Print all records exactly, pictures left out.

----------

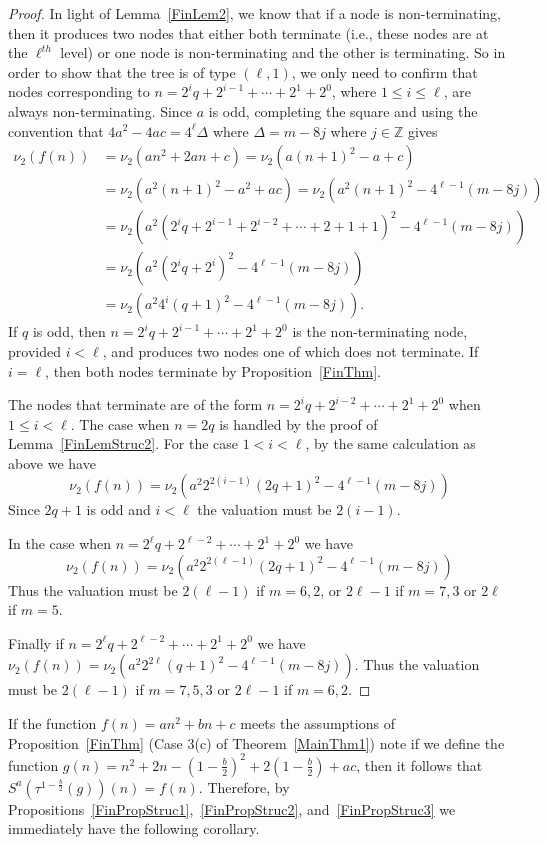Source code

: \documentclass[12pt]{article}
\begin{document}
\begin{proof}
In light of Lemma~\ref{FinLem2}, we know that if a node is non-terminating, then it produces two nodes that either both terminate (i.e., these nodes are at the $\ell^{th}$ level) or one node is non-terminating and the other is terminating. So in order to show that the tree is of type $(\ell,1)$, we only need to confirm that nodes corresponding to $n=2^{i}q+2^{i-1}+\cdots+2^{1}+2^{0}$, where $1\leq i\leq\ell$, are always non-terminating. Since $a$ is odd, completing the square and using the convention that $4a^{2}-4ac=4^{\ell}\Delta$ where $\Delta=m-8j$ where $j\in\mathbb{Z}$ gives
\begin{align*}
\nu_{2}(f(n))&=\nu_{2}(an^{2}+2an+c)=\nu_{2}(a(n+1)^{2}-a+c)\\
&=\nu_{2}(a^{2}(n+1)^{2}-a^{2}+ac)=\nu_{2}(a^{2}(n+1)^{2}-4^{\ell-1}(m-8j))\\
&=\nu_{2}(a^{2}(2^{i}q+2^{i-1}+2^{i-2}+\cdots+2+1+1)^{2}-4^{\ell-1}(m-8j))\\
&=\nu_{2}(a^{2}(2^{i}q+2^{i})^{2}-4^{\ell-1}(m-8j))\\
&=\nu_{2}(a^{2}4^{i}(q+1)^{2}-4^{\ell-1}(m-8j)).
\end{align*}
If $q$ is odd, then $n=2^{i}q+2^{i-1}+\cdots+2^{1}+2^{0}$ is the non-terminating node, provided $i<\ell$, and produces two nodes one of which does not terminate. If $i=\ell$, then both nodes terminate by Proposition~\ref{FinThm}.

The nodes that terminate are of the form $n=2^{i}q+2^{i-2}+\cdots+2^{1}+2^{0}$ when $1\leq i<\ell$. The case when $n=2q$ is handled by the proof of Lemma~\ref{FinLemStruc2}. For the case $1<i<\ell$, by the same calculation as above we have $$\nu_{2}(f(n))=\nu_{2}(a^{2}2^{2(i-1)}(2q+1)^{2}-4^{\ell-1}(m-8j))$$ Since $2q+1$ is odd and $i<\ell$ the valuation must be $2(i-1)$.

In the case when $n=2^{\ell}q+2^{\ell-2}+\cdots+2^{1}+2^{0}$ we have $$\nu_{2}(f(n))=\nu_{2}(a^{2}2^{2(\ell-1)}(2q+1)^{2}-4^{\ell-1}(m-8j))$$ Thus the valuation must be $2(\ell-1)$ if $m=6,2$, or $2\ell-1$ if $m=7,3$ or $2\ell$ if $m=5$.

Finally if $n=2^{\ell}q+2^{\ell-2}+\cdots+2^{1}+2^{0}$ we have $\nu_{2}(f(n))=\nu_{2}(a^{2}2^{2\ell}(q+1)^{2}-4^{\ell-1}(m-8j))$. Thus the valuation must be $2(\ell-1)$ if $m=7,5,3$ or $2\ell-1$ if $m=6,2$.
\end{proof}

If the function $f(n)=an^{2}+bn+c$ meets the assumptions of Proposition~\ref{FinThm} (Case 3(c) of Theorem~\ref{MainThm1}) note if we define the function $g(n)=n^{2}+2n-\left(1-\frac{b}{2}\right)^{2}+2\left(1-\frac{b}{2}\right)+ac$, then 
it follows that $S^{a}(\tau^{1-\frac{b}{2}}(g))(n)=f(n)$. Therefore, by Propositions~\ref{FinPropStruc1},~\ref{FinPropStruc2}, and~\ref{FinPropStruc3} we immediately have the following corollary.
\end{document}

----------

## Written answer
Source code

: \documentclass[12pt]{article}
\begin{document}
\begin{proof}
In light of Lemma~\ref{FinLem2}, we know that if a node is non-terminating, then it produces two nodes that either both terminate (i.e., these nodes are at the $\ell^{th}$ level) or one node is non-terminating and the other is terminating. So in order to show that the tree is of type $(\ell,1)$, we only need to confirm that nodes corresponding to $n=2^{i}q+2^{i-1}+\cdots+2^{1}+2^{0}$, where $1\leq i\leq\ell$, are always non-terminating. Since $a$ is odd, completing the square and using the convention that $4a^{2}-4ac=4^{\ell}\Delta$ where $\Delta=m-8j$ where $j\in\mathbb{Z}$ gives
\begin{align*}
\nu_{2}(f(n))&=\nu_{2}(an^{2}+2an+c)=\nu_{2}(a(n+1)^{2}-a+c)\\
&=\nu_{2}(a^{2}(n+1)^{2}-a^{2}+ac)=\nu_{2}(a^{2}(n+1)^{2}-4^{\ell-1}(m-8j))\\
&=\nu_{2}(a^{2}(2^{i}q+2^{i-1}+2^{i-2}+\cdots+2+1+1)^{2}-4^{\ell-1}(m-8j))\\
&=\nu_{2}(a^{2}(2^{i}q+2^{i})^{2}-4^{\ell-1}(m-8j))\\
&=\nu_{2}(a^{2}4^{i}(q+1)^{2}-4^{\ell-1}(m-8j)).
\end{align*}
If $q$ is odd, then $n=2^{i}q+2^{i-1}+\cdots+2^{1}+2^{0}$ is the non-terminating node, provided $i<\ell$, and produces two nodes one of which does not terminate. If $i=\ell$, then both nodes terminate by Proposition~\ref{FinThm}.

The nodes that terminate are of the form $n=2^{i}q+2^{i-2}+\cdots+2^{1}+2^{0}$ when $1\leq i<\ell$. The case when $n=2q$ is handled by the proof of Lemma~\ref{FinLemStruc2}. For the case $1<i<\ell$, by the same calculation as above we have $$\nu_{2}(f(n))=\nu_{2}(a^{2}2^{2(i-1)}(2q+1)^{2}-4^{\ell-1}(m-8j))$$ Since $2q+1$ is odd and $i<\ell$ the valuation must be $2(i-1)$.

In the case when $n=2^{\ell}q+2^{\ell-2}+\cdots+2^{1}+2^{0}$ we have $$\nu_{2}(f(n))=\nu_{2}(a^{2}2^{2(\ell-1)}(2q+1)^{2}-4^{\ell-1}(m-8j))$$ Thus the valuation must be $2(\ell-1)$ if $m=6,2$, or $2\ell-1$ if $m=7,3$ or $2\ell$ if $m=5$.

Finally if $n=2^{\ell}q+2^{\ell-2}+\cdots+2^{1}+2^{0}$ we have $\nu_{2}(f(n))=\nu_{2}(a^{2}2^{2\ell}(q+1)^{2}-4^{\ell-1}(m-8j))$. Thus the valuation must be $2(\ell-1)$ if $m=7,5,3$ or $2\ell-1$ if $m=6,2$.
\end{proof}

If the function $f(n)=an^{2}+bn+c$ meets the assumptions of Proposition~\ref{FinThm} (Case 3(c) of Theorem~\ref{MainThm1}) note if we define the function $g(n)=n^{2}+2n-\left(1-\frac{b}{2}\right)^{2}+2\left(1-\frac{b}{2}\right)+ac$, then 
it follows that $S^{a}(\tau^{1-\frac{b}{2}}(g))(n)=f(n)$. Therefore, by Propositions~\ref{FinPropStruc1},~\ref{FinPropStruc2}, and~\ref{FinPropStruc3} we immediately have the following corollary.
\end{document}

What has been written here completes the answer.